Faisant écho au témoignage qu’il avait donné devant un jury de la Knesset avant l’approbation de l’accord, il a prévenu qu’ « Israël est vu [à l’étranger] comme un état sur-régulé, et cela nous crée un problème important. D’autres pays iront vers nos ennemis et achèteront [du gaz] chez eux. »
Ces inquiétudes, a-t-il déclaré, explique pourquoi « nous sommes maintenant à un moment décisif ».
Dans une attestation soumise à la cour la semaine dernière avant son témoignage, Netanyahu avait affirmé qu’un échec dans la mise en place de l’accord nuirait à la sécurité d’Israël, à son économie et à ses relations étrangères.

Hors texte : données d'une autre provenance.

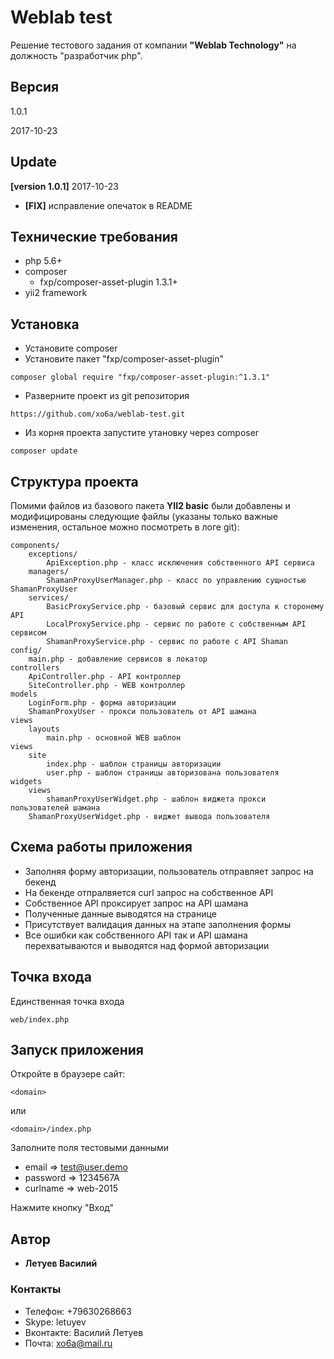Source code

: # Weblab test

Решение тестового задания от компании **"Weblab Technology"** на должность "разработчик php".

## Версия

1.0.1

2017-10-23

## Update

**[version 1.0.1]** 2017-10-23

* **[FIX]** исправление опечаток в README

## Технические требования

* php 5.6+
* composer
    * fxp/composer-asset-plugin 1.3.1+
* yii2 framework

## Установка

* Установите composer
* Установите пакет "fxp/composer-asset-plugin"
```
composer global require "fxp/composer-asset-plugin:^1.3.1"
```
* Разверните проект из git репозитория
```
https://github.com/xo6a/weblab-test.git
```
* Из корня проекта запустите утановку через composer
```
composer update
```

## Структура проекта

Помими файлов из базового пакета **YII2 basic** были добавлены и модифицированы следующие файлы (указаны только важные изменения, остальное можно посмотреть в логе git):

```
components/
    exceptions/
        ApiException.php - класс исключения собственного API сервиса
    managers/
        ShamanProxyUserManager.php - класс по управлению сущностью ShamanProxyUser
    services/
        BasicProxyService.php - базовый сервис для доступа к сторонему API
        LocalProxyService.php - сервис по работе с собственным API сервисом
        ShamanProxyService.php - сервис по работе с API Shaman
config/
    main.php - добавление сервисов в локатор
controllers
    ApiController.php - API контроллер
    SiteController.php - WEB контроллер
models
    LoginForm.php - форма авторизации
    ShamanProxyUser - прокси пользователь от API шамана
views
    layouts
        main.php - основной WEB шаблон
views
    site
        index.php - шаблон страницы авторизации
        user.php - шаблон страницы авторизована пользователя
widgets
    views
        shamanProxyUserWidget.php - шаблон виджета прокси пользователей шамана
    ShamanProxyUserWidget.php - виджет вывода пользователя
```

## Схема работы приложения

* Заполняя форму авторизации, пользователь отправляет запрос на бекенд
* На бекенде отпралвяется curl запрос на собственное API
* Собственное API проксирует запрос на API шамана
* Полученные данные выводятся на странице
* Присутствует валидация данных на этапе заполнения формы
* Все ошибки как собственного API так и API шамана перехватываются и выводятся над формой авторизации

## Точка входа

Единственная точка входа
```
web/index.php
```

## Запуск приложения

Откройте в браузере сайт:
```
<domain>
```
или
```
<domain>/index.php
```

Заполните поля тестовыми данными

* email => test@user.demo
* password => 1234567A
* curlname => web-2015

Нажмите кнопку "Вход"

## Автор

* **Летуев Василий**

### Контакты

* Телефон: +79630268663
* Skype: letuyev
* Вконтакте: Василий Летуев
* Почта: xo6a@mail.ru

L’audience de la cour de dimanche pourrait être décisive, alors que Netanyahu se bat pour le droit de passer outre la décision de décembre 2014 de David Gilo, alors commissaire anti-trust du pays, qui a jugé que le consortium Noble – Delek pourrait violer les lois anti-trust.
En décembre 2015, Netanyahu a réussi à surmonter un délai d’un an dans l’approbation de l’accord controversé à la Knesset et au cabinet – mais seulement en se nommant lui-même ministre de l’Economie à la place d’Aryeh Deri, qui a démissionné.
Le ministre de l’Economie peut passer outre une décision anti-trust grâce à l’article 52 de la loi anti-trust, si le ministre détermine que le monopole est dans l’intérêt diplomatique ou de sécurité nationale d’Israël.
Après être devenu ministre de l’Economie en novembre, Netanyahu a finalement signé l’accord controversé avec les compagnies gazières le 17 décembre.
Les audiences en cour sont le dernier obstacle pour l’accord de bail, des députés et des ONG, dont le mouvement pour un gouvernement de qualité, qui affirment que les justifications du Premier ministre pour invoquer l’article 52 ne satisfont pas les critères de la loi pour un avantage clair en sécurité nationale ou diplomatie.
Les opposants à l’accord ont affirmé que le duopole créé de fait sur le marché du gaz allait mener à des prix élevés pour les consommateurs israéliens, tandis que les partisans de l’accord pensent que les protections accordées aux compagnies gazières sont nécessaires afin de les attirer pour investir les milliards de dollars nécessaires au développement des champs.
Cinq pétitions séparées ont été remises à la haute cour, l’appelant à annuler l’accord pour ces raisons et d’autres raisons légales.
L’équipe du Times of Israel a contribué à cet article.